▸ TASK: Transcribe the stretch of entries below from the line with "Spring Batch의 Job에서" through the line with "- [Does use", exactly and with both ends included; leave out all other lines.

[Saved entries]
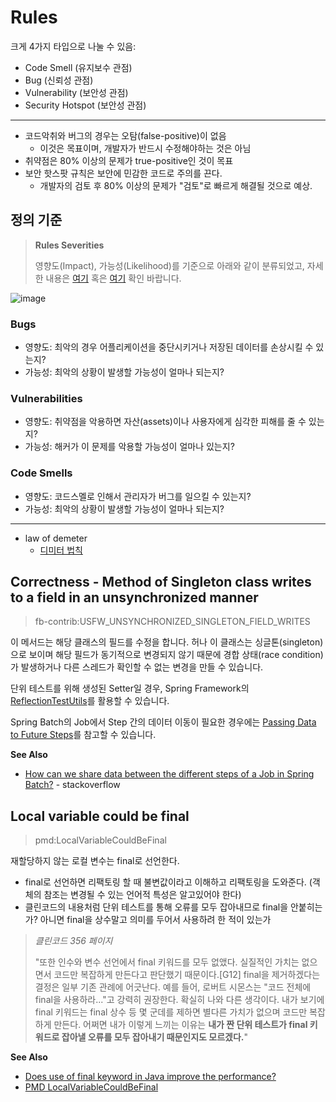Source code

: # Rules

크게 4가지 타입으로 나눌 수 있음:

- Code Smell (유지보수 관점)
- Bug (신뢰성 관점)
- Vulnerability (보안성 관점)
- Security Hotspot (보안성 관점)

---

- 코드악취와 버그의 경우는 오탐(false-positive)이 없음 
  - 이것은 목표이며, 개발자가 반드시 수정해야하는 것은 아님
- 취약점은 80% 이상의 문제가 true-positive인 것이 목표
- 보안 핫스팟 규칙은 보안에 민감한 코드로 주의를 끈다.
  - 개발자의 검토 후 80% 이상의 문제가 "검토"로 빠르게 해결될 것으로 예상.

## 정의 기준

> **Rules Severities**
> 
> 영향도(Impact), 가능성(Likelihood)를 기준으로 아래와 같이 분류되었고, 자세한 내용은 [여기](https://blog.sonarsource.com/we-are-adjusting-rules-severities) 혹은 [여기](https://docs.sonarqube.org/latest/user-guide/rules/#header-7) 확인 바랍니다.

![image](https://images.prismic.io/sonarsource/377c688a0d90c45b9485aecb5d342c40afedb1c4_table.png?auto=compress,format)

### Bugs

- 영향도: 최악의 경우 어플리케이션을 중단시키거나 저장된 데이터를 손상시킬 수 있는지?
- 가능성: 최악의 상황이 발생할 가능성이 얼마나 되는지?

### Vulnerabilities

- 영향도: 취약점을 악용하면 자산(assets)이나 사용자에게 심각한 피해를 줄 수 있는지?
- 가능성: 해커가 이 문제를 악용할 가능성이 얼마나 있는지?

### Code Smells

- 영향도: 코드스멜로 인해서 관리자가 버그를 일으킬 수 있는지?
- 가능성: 최악의 상황이 발생할 가능성이 얼마나 되는지?

---

- law of demeter
  - [디미터 법칙](https://johngrib.github.io/wiki/law-of-demeter)
  


## Correctness - Method of Singleton class writes to a field in an unsynchronized manner

> fb-contrib:USFW_UNSYNCHRONIZED_SINGLETON_FIELD_WRITES

이 메서드는 해당 클래스의 필드를 수정을 합니다. 허나 이 클래스는 싱글톤(singleton)으로 보이며 해당 필드가 동기적으로 변경되지 않기 때문에 경합 상태(race condition)가 발생하거나 다른 스레드가 확인할 수 없는 변경을 만들 수 있습니다.

단위 테스트를 위해 생성된 Setter일 경우, Spring Framework의 [ReflectionTestUtils](https://docs.spring.io/spring-framework/docs/current/javadoc-api/org/springframework/test/util/ReflectionTestUtils.html)를 활용할 수 있습니다.

Spring Batch의 Job에서 Step 간의 데이터 이동이 필요한 경우에는 [Passing Data to Future Steps](https://docs.spring.io/spring-batch/docs/current/reference/html/common-patterns.html#passingDataToFutureSteps)를 참고할 수 있습니다.

**See Also**

* [How can we share data between the different steps of a Job in Spring Batch?](https://stackoverflow.com/a/2791644/3793078) - stackoverflow

## Local variable could be final

> pmd:LocalVariableCouldBeFinal

재할당하지 않는 로컬 변수는 final로 선언한다.

- final로 선언하면 리팩토링 할 때 불변값이라고 이해하고 리팩토링을 도와준다. (객체의 참조는 변경될 수 있는 언어적 특성은 알고있어야 한다)
- 클린코드의 내용처럼 단위 테스트를 통해 오류를 모두 잡아내므로 final을 안붙히는가? 아니면 final을 상수말고 의미를 두어서 사용하려 한 적이 있는가

> *클린코드 356 페이지*
>
> "또한 인수와 변수 선언에서 final 키워드를 모두 없앴다. 실질적인 가치는 없으면서 코드만 복잡하게 만든다고 판단했기 때문이다.[G12] final을 제거하겠다는 결정은 일부 기존 관례에 어긋난다. 예를 들어, 로버트 시몬스는 "코드 전체에 final을 사용하라..."고 강력히 권장한다. 확실히 나와 다른 생각이다. 내가 보기에 final 키워드는 final 상수 등 몇 군데를 제하면 별다른 가치가 없으며 코드만 복잡하게 만든다. 어쩌면 내가 이렇게 느끼는 이유는 **내가 짠 단위 테스트가 final 키워드로 잡아낼 오류를 모두 잡아내기 때문인지도 모르겠다.**"

**See Also**

- [Does use of final keyword in Java improve the performance?](https://stackoverflow.com/questions/4279420/does-use-of-final-keyword-in-java-improve-the-performance)
- [PMD LocalVariableCouldBeFinal](https://stackoverflow.com/questions/29070984/pmd-localvariablecouldbefinal)
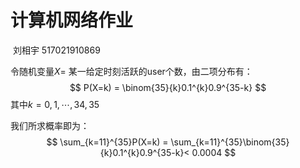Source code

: # 计算机网络作业

​                                                                 刘相宇 517021910869

令随机变量$X=$ 某一给定时刻活跃的user个数，由二项分布有：
$$
P(X=k) = \binom{35}{k}0.1^{k}0.9^{35-k}
$$
其中$k = 0, 1,\cdots ,34, 35$

我们所求概率即为：
$$
\sum_{k=11}^{35}P(X=k) = \sum_{k=11}^{35}\binom{35}{k}0.1^{k}0.9^{35-k}< 0.0004
$$
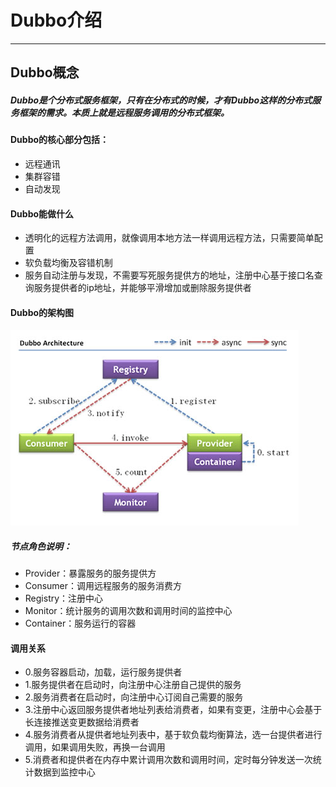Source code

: # Dubbo介绍
---
## Dubbo概念
##### Dubbo是个分布式服务框架，只有在分布式的时候，才有Dubbo这样的分布式服务框架的需求。本质上就是远程服务调用的分布式框架。
#### Dubbo的核心部分包括：
* 远程通讯
* 集群容错
* 自动发现

#### Dubbo能做什么
* 透明化的远程方法调用，就像调用本地方法一样调用远程方法，只需要简单配置
* 软负载均衡及容错机制
* 服务自动注册与发现，不需要写死服务提供方的地址，注册中心基于接口名查询服务提供者的ip地址，并能够平滑增加或删除服务提供者

#### Dubbo的架构图
![](images/架构.png)
##### 节点角色说明：
* Provider：暴露服务的服务提供方
* Consumer：调用远程服务的服务消费方
* Registry：注册中心
* Monitor：统计服务的调用次数和调用时间的监控中心
* Container：服务运行的容器

#### 调用关系
* 0.服务容器启动，加载，运行服务提供者
* 1.服务提供者在启动时，向注册中心注册自己提供的服务
* 2.服务消费者在启动时，向注册中心订阅自己需要的服务
* 3.注册中心返回服务提供者地址列表给消费者，如果有变更，注册中心会基于长连接推送变更数据给消费者
* 4.服务消费者从提供者地址列表中，基于软负载均衡算法，选一台提供者进行调用，如果调用失败，再换一台调用
* 5.消费者和提供者在内存中累计调用次数和调用时间，定时每分钟发送一次统计数据到监控中心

▸ FINISHED EXERCISE:
Spring Batch의 Job에서 Step 간의 데이터 이동이 필요한 경우에는 [Passing Data to Future Steps](https://docs.spring.io/spring-batch/docs/current/reference/html/common-patterns.html#passingDataToFutureSteps)를 참고할 수 있습니다.

**See Also**

* [How can we share data between the different steps of a Job in Spring Batch?](https://stackoverflow.com/a/2791644/3793078) - stackoverflow

## Local variable could be final

> pmd:LocalVariableCouldBeFinal

재할당하지 않는 로컬 변수는 final로 선언한다.

- final로 선언하면 리팩토링 할 때 불변값이라고 이해하고 리팩토링을 도와준다. (객체의 참조는 변경될 수 있는 언어적 특성은 알고있어야 한다)
- 클린코드의 내용처럼 단위 테스트를 통해 오류를 모두 잡아내므로 final을 안붙히는가? 아니면 final을 상수말고 의미를 두어서 사용하려 한 적이 있는가

> *클린코드 356 페이지*
>
> "또한 인수와 변수 선언에서 final 키워드를 모두 없앴다. 실질적인 가치는 없으면서 코드만 복잡하게 만든다고 판단했기 때문이다.[G12] final을 제거하겠다는 결정은 일부 기존 관례에 어긋난다. 예를 들어, 로버트 시몬스는 "코드 전체에 final을 사용하라..."고 강력히 권장한다. 확실히 나와 다른 생각이다. 내가 보기에 final 키워드는 final 상수 등 몇 군데를 제하면 별다른 가치가 없으며 코드만 복잡하게 만든다. 어쩌면 내가 이렇게 느끼는 이유는 **내가 짠 단위 테스트가 final 키워드로 잡아낼 오류를 모두 잡아내기 때문인지도 모르겠다.**"

**See Also**

- [Does use of final keyword in Java improve the performance?](https://stackoverflow.com/questions/4279420/does-use-of-final-keyword-in-java-improve-the-performance)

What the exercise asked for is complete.